Rz. 25

Der Kenntnis der Überschuldung steht die fahrlässige Unkenntnis gleich, § 1980 Abs. 2 S. 1 BGB. Fahrlässigkeit liegt insbesondere dann vor, wenn der Erbe das Aufgebotsverfahren der Nachlassgläubiger nicht beantragt, obwohl es sich ihm aufdrängte, das Vorhandensein unbekannter Nachlassverbindlichkeiten anzunehmen. Dies ist vor allem dann gegeben, wenn sich in den Nachlassunterlagen zahlreiche Mahnungen befinden, Lastschriften mangels Rechnung zurückgegangen sind und nach dem Erbfall Rechnungen, Mahnungen u.a. eingehen. Das Aufgebotsverfahren ist jedoch nicht erforderlich, wenn die Kosten des Verfahrens gegenüber dem Nachlassbestand unverhältnismäßig hoch sind, § 1980 Abs. 2 S. 2 BGB.

 

Rz. 26

Die Kosten des Aufgebotsverfahrens steigen um die Zustellkosten bei den jeweils angegebenen potenziellen Gläubigern. Wenn Nachlässe einen Wert von etwa 10.000 EUR übersteigen und nicht mehr als 50 bekannte Gläubiger vorliegen, sind die Kosten des Aufgebotsverfahrens vertretbar. Es soll sichergestellt sein, dass der vorhandene Nachlass bei Beschränkung der Haftung auf den Nachlass den Nachlassgläubigern vollständig zur Verfügung steht; sie soll zudem die gleichmäßige Befriedigung der Gläubiger bei Dürftigkeit des Nachlasses ermöglichen.

 

Rz. 27

Der Erbe kann sich gegenüber den unbefriedigten Nachlassgläubigern schadenersatzpflichtig machen, wenn er entgegen seiner Verpflichtung nicht unverzüglich den Antrag stellt, § 1980 Abs. 1 S. 2 BGB. Die Vorschrift des § 1980 Abs. 1 S. 2 BGB ist analog auf den Nachlassverwalter, nicht jedoch auf den Nachlasspfleger und Testamentsvollstrecker anwendbar. Der Erbe bleibt also auch bei bestehender Nachlasspflegschaft oder Testamentsvollstreckung antragspflichtig. Die Vertretung der Antragspflicht der Erben ist jedoch eher theoretischer Natur, da bei angeordneter Nachlasspflegschaft bzw. Testamentsvollstreckung der Erbe nur in den seltensten Fällen einen Überblick über die Vermögenssituation hat.

 

Rz. 28

Der Umfang des Schadens richtet sich nach den §§ 249 ff.
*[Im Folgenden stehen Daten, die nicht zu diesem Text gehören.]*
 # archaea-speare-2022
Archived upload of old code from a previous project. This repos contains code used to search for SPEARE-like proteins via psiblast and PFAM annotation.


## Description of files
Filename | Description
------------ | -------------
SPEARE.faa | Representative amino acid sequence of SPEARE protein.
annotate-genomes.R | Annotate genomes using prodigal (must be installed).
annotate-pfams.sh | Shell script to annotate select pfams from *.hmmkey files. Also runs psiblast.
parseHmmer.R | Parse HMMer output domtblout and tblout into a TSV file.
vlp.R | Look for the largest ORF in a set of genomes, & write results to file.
BGB,[9] bemisst sich also nach der Differenz zwischen demjenigen Betrag, den der Gläubiger tatsächlich erhalten hat, und dem, was er erhalten hätte, wenn der Antrag rechtzeitig gestellt worden wäre.[10] Der Anspruch richtet sich gegen den Erben oder Miterben als Gesamtschuldner, §§ 823 Abs. 2, 1980 Abs. 1 BGB und §§ 421 ff., 840 Abs. 1 BGB. Im Nachlassinsolvenzverfahren gehört der Schadenersatzanspruch gegenüber den Erben zur Masse, vgl. § 328 Abs. 2 InsO, und wird vom Nachlassinsolvenzverwalter geltend gemacht.[11]

[9] BGH NJW 1985, 140 = FamRZ 1984, 1004.
[10] Staudinger/Dobler, § 1980 Rn 16; OLG Köln NZI 2012, 1030.
[11] Grüneberg/Weidlich, § 1980 Rn 7.